Are dividends evil?
I have been seeing talk from various people lately saying that dividends are evil or that they don't believe in them. I think this may be a quick judgment made without a lot of rationality/logical analysis. Let's look at some facts about dividends and I'll be glad to hear some counterpoints.
1. Dividends are money earned from an investment. This should not seem like a strange concept or an evil. Bonds, CDs and savings accounts pay dividends. But the real point is, think about what you would do if you ran your own business (as I do). You sell something or provide a service for a certain amount of money. A certain amount of money that you make is (if you are lucky) more than your expenses to make it and any money you are reinvesting in your business in the hopes of making more money. That extra money is profit. You keep that money and use it to pay your bills, take your girlfriend out to dinner, and so on. A dividend is a company paying that extra money to its shareholders. If you ran your own business you would pay some of its earnings to yourself; in this case others are running the business for you and making that decision.

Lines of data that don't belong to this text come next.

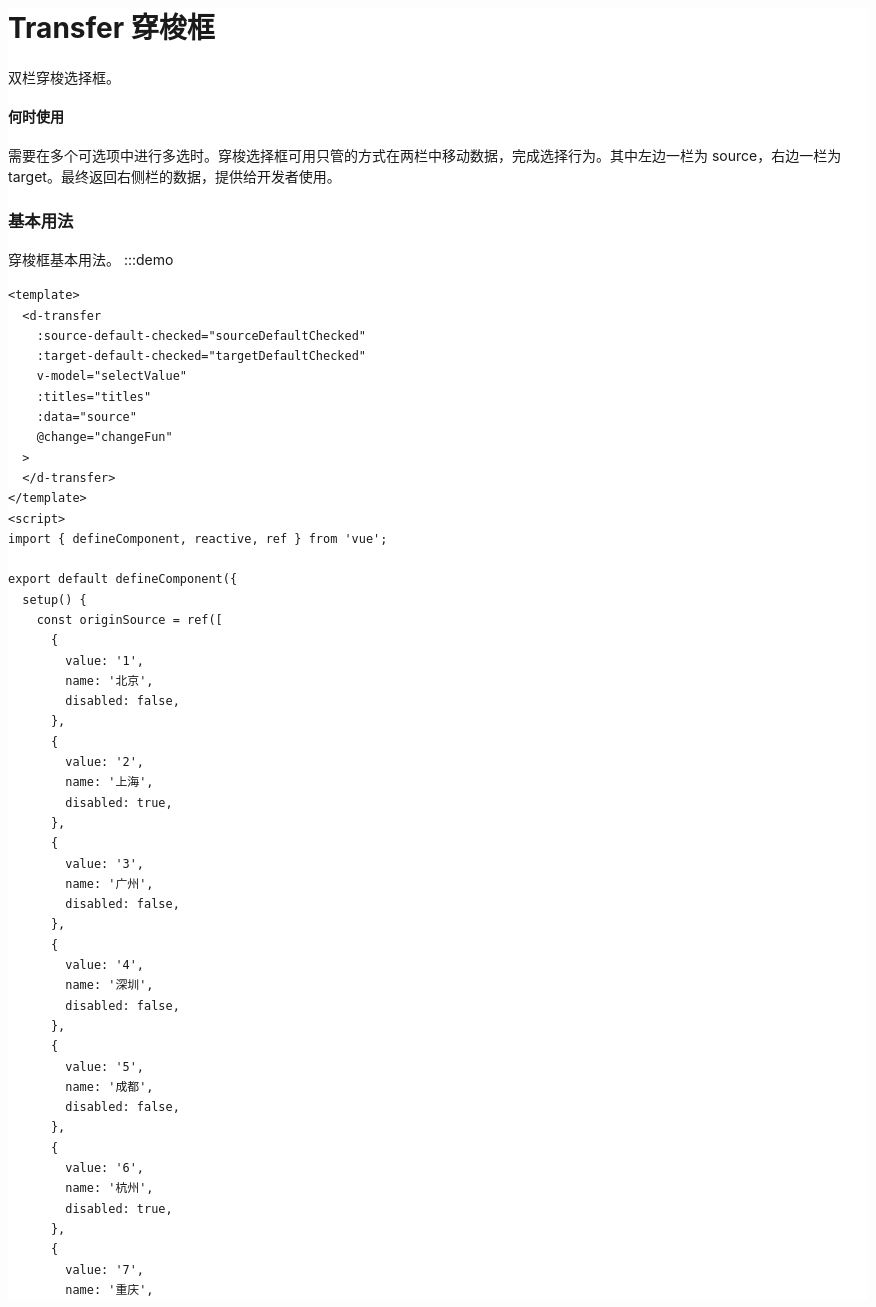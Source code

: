 # Transfer 穿梭框

双栏穿梭选择框。

#### 何时使用

需要在多个可选项中进行多选时。穿梭选择框可用只管的方式在两栏中移动数据，完成选择行为。其中左边一栏为 source，右边一栏为 target。最终返回右侧栏的数据，提供给开发者使用。

### 基本用法

穿梭框基本用法。
:::demo

```vue
<template>
  <d-transfer
    :source-default-checked="sourceDefaultChecked"
    :target-default-checked="targetDefaultChecked"
    v-model="selectValue"
    :titles="titles"
    :data="source"
    @change="changeFun"
  >
  </d-transfer>
</template>
<script>
import { defineComponent, reactive, ref } from 'vue';

export default defineComponent({
  setup() {
    const originSource = ref([
      {
        value: '1',
        name: '北京',
        disabled: false,
      },
      {
        value: '2',
        name: '上海',
        disabled: true,
      },
      {
        value: '3',
        name: '广州',
        disabled: false,
      },
      {
        value: '4',
        name: '深圳',
        disabled: false,
      },
      {
        value: '5',
        name: '成都',
        disabled: false,
      },
      {
        value: '6',
        name: '杭州',
        disabled: true,
      },
      {
        value: '7',
        name: '重庆',
```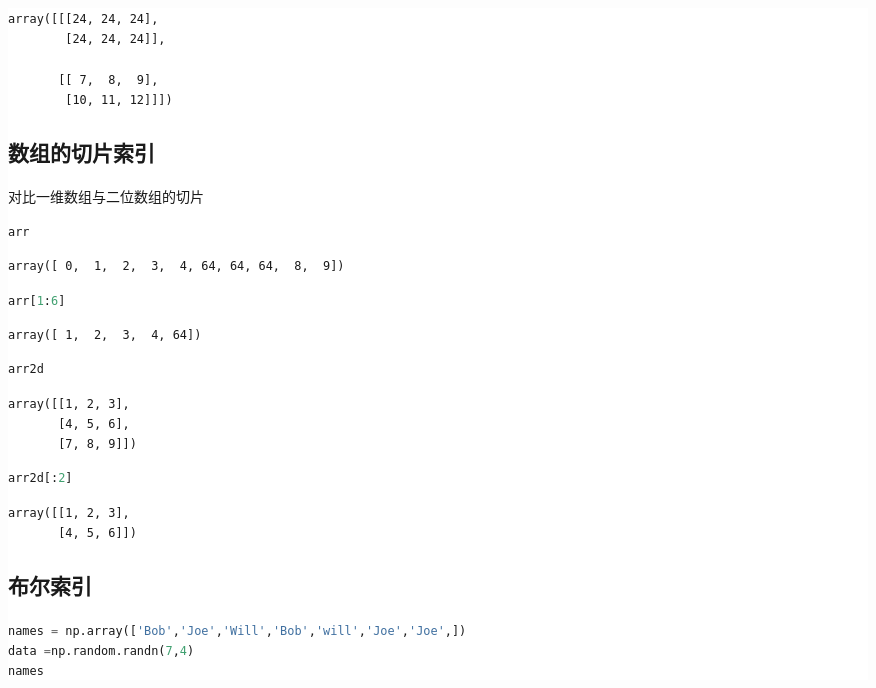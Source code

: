 


    array([[[24, 24, 24],
            [24, 24, 24]],
    
           [[ 7,  8,  9],
            [10, 11, 12]]])



##  数组的切片索引

对比一维数组与二位数组的切片


```python
arr
```




    array([ 0,  1,  2,  3,  4, 64, 64, 64,  8,  9])




```python
arr[1:6]
```




    array([ 1,  2,  3,  4, 64])




```python
arr2d
```




    array([[1, 2, 3],
           [4, 5, 6],
           [7, 8, 9]])




```python
arr2d[:2]
```




    array([[1, 2, 3],
           [4, 5, 6]])



## 布尔索引


```python
names = np.array(['Bob','Joe','Will','Bob','will','Joe','Joe',])
data =np.random.randn(7,4)
names
```

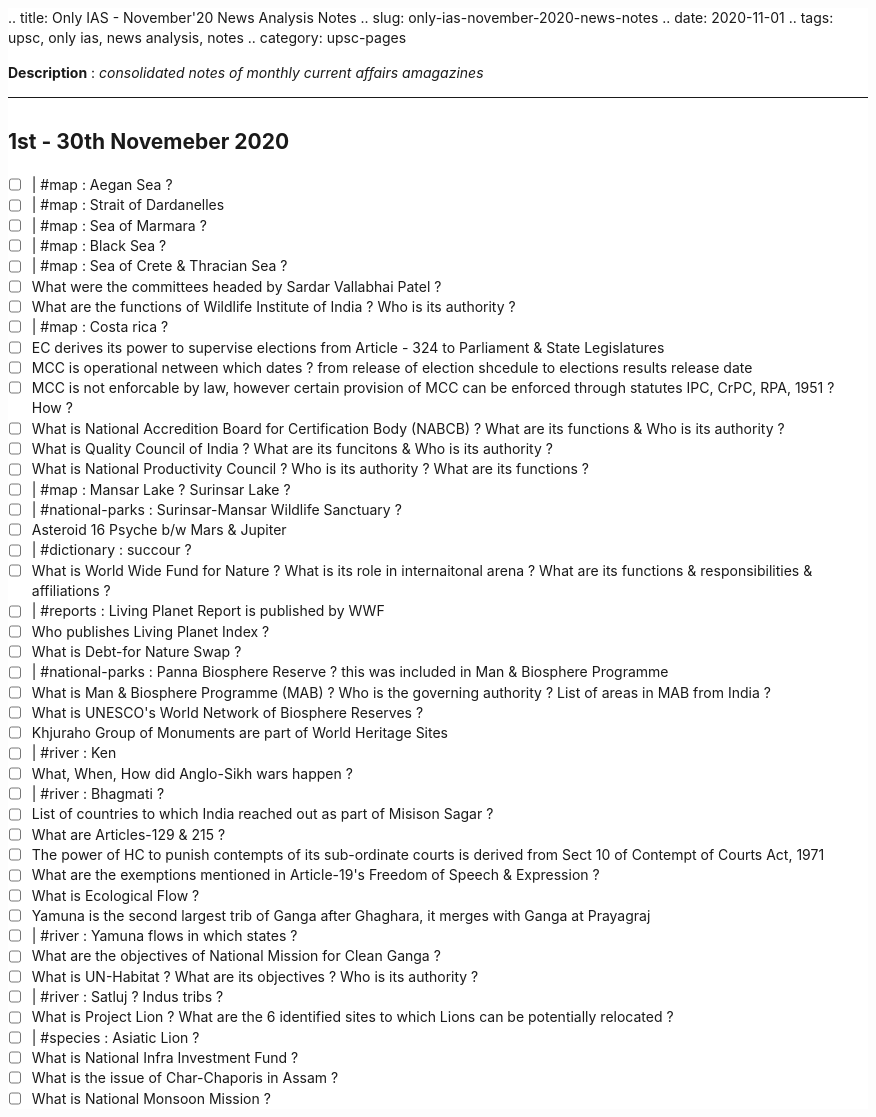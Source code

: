 .. title: Only IAS - November'20 News Analysis Notes
.. slug: only-ias-november-2020-news-notes
.. date: 2020-11-01 
.. tags: upsc, only ias, news analysis, notes
.. category: upsc-pages

**Description** : *consolidated notes of monthly current affairs amagazines*


***

## 1st - 30th Novemeber 2020
- [ ] | #map : Aegan Sea ? 
- [ ] | #map : Strait of Dardanelles
- [ ] | #map : Sea of Marmara ? 
- [ ] | #map : Black Sea ? 
- [ ] | #map : Sea of Crete & Thracian Sea ? 
- [ ] What were the committees headed by Sardar Vallabhai Patel ? 
- [ ] What are the functions of Wildlife Institute of India ? Who is its authority ? 
- [ ] | #map : Costa rica ? 
- [ ] EC derives its power to supervise elections from Article - 324 to Parliament & State Legislatures 
- [ ] MCC is operational netween which dates ? from release of election shcedule to elections results release date
- [ ] MCC is not enforcable by law, however certain provision of MCC can be enforced through statutes IPC, CrPC, RPA, 1951 ? How ? 
- [ ] What is National Accredition Board for Certification Body (NABCB) ? What are its functions & Who is its authority ? 
- [ ] What is Quality Council of India ? What are its funcitons & Who is its authority ? 
- [ ] What is National Productivity Council ? Who is its authority ? What are its functions ?
- [ ] | #map : Mansar Lake ? Surinsar Lake ? 
- [ ] | #national-parks : Surinsar-Mansar Wildlife Sanctuary ? 
- [ ] Asteroid 16 Psyche b/w Mars & Jupiter 
- [ ] | #dictionary : succour ?
- [ ] What is World Wide Fund for Nature ? What is its role in internaitonal arena ? What are its functions & responsibilities & affiliations ? 
- [ ] | #reports : Living Planet Report is published by WWF
- [ ] Who publishes Living Planet Index ? 
- [ ] What is Debt-for Nature Swap ? 
- [ ] | #national-parks : Panna Biosphere Reserve ? this was included in Man & Biosphere Programme 
- [ ] What is Man & Biosphere Programme (MAB) ? Who is the governing authority ? List of areas in MAB from India ?
- [ ] What is UNESCO's World Network of Biosphere Reserves ? 
- [ ] Khjuraho Group of Monuments are part of World Heritage Sites 
- [ ] | #river  : Ken
- [ ] What, When, How did Anglo-Sikh wars happen ? 
- [ ] | #river  : Bhagmati ? 
- [ ] List of countries to which India reached out as part of Misison Sagar ? 
- [ ] What are Articles-129 & 215 ? 
- [ ] The power of HC to punish contempts of its sub-ordinate courts is derived from Sect 10 of Contempt of Courts Act, 1971 
- [ ] What are the exemptions mentioned in Article-19's Freedom of Speech & Expression ?
- [ ] What is Ecological Flow ? 
- [ ] Yamuna is the second largest trib of Ganga after Ghaghara, it merges with Ganga at Prayagraj 
- [ ] | #river  : Yamuna flows in which states ? 
- [ ] What are the objectives of National Mission for Clean Ganga ? 
- [ ] What is UN-Habitat ? What are its objectives ? Who is its authority ? 
- [ ] | #river : Satluj ? Indus tribs ? 
- [ ] What is Project Lion ? What are the 6 identified sites to which Lions can be potentially relocated ?
- [ ] | #species : Asiatic Lion ? 
- [ ] What is National Infra Investment Fund ? 
- [ ] What is the issue of Char-Chaporis in Assam ? 
- [ ] What is National Monsoon Mission ?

2. Dividends are double-taxed, 15% on your end. While this is true with the exception of trusts and REITs, keep in mind the following. Dividends are earnings that are, once they are in your possession, no longer subject to the following possibilities:
A. Being given to the company's CEO, founders, directors, and employees. An astounding amount of money is "lost" this way right out of the accounts of supposedly profitable companies. Some companies' P/E ratios (Price to Earnings ratios) are almost meaningless to me because so much of the money is being given to the company's CEO, directors and others with a "claim" on them. A lot of the time it's more like stealing than a rightful claim.
B. Being paid as taxes by the company next year or "written off" as an expense or depreciation of some kind (goodwill, etc.) -- or given to charity. I am fine with donations to charity and taking credits on my taxes, but I would like to handle them myself.
C. Being diluted by: Stock option grants, direct purchase programs, or issuance of stock to: Pay debt, buy other companies, or raise money for the company's use. Check the shares in circulation trends of your holdings, you may be rather surprised. I had to drop several otherwise great growth companies because their share base was growing almost as fast as their earnings.
D. Being eaten up by the company in a grand number of ways. Corporations spend money so fast and in so many ways that it would take several posts to describe them all, and many of them do not help shareholders.
E. Being given away to buy the company's own stock. This is the most absurd premise I have ever heard of. It was not done in the old days, and I think there's a reason for that: it's vaporware. The money spent only benefits former stockholders directly (since they are being paid for stock they're selling and will no longer own). The idea is that buying back some of the company's stock will make future earnings more valuable (there will be more earnings per share). What no one seems to want to talk about is that while that may be true, the fact is that after this is done the company now owns billions of dollars less than it did before, and you don't have that money either! Not to mention that this implies that every single company doing this will make more earnings in the future than they do now, over and above inflation and the percentage of cash they just paid out to make this worthwhile. I hate to tell you but that is not always going to be the case. The other sad thing about buybacks that some people are just starting to catch on to is that many corporations are buying back their shares in part to hide the share bloat they are causing by issuing billions of dollars worth of shares to their CEO, inside and outside directors, etc. Between the buybacks and the shares issued, do you really think the company's earnings are directly helping you? They're more like, you guessed it: Vaporware. But hey, as long as we all keep (literally) buying into this game, none of us can lose right? I think it's best to go back to number 1 above and compare that to what's happening to the money in A through E here.
If you're completely comfortable with how your companies are using their money, by all means let them keep investing and spending it however they want to. But otherwise--and I don't think that you'd think that of the majority of publicly traded companies if you gave a serious look into their workings; it's called Stewardship and there's a reason it's hard to get a high grade in it from Morningstar and other analysts--I wouldn't sneeze at earnings you can put in the bank, reinvest however you choose or buy a nice steak with. Letting earnings compound within a stock may be the most efficient way to grow them--if they are indeed compounding.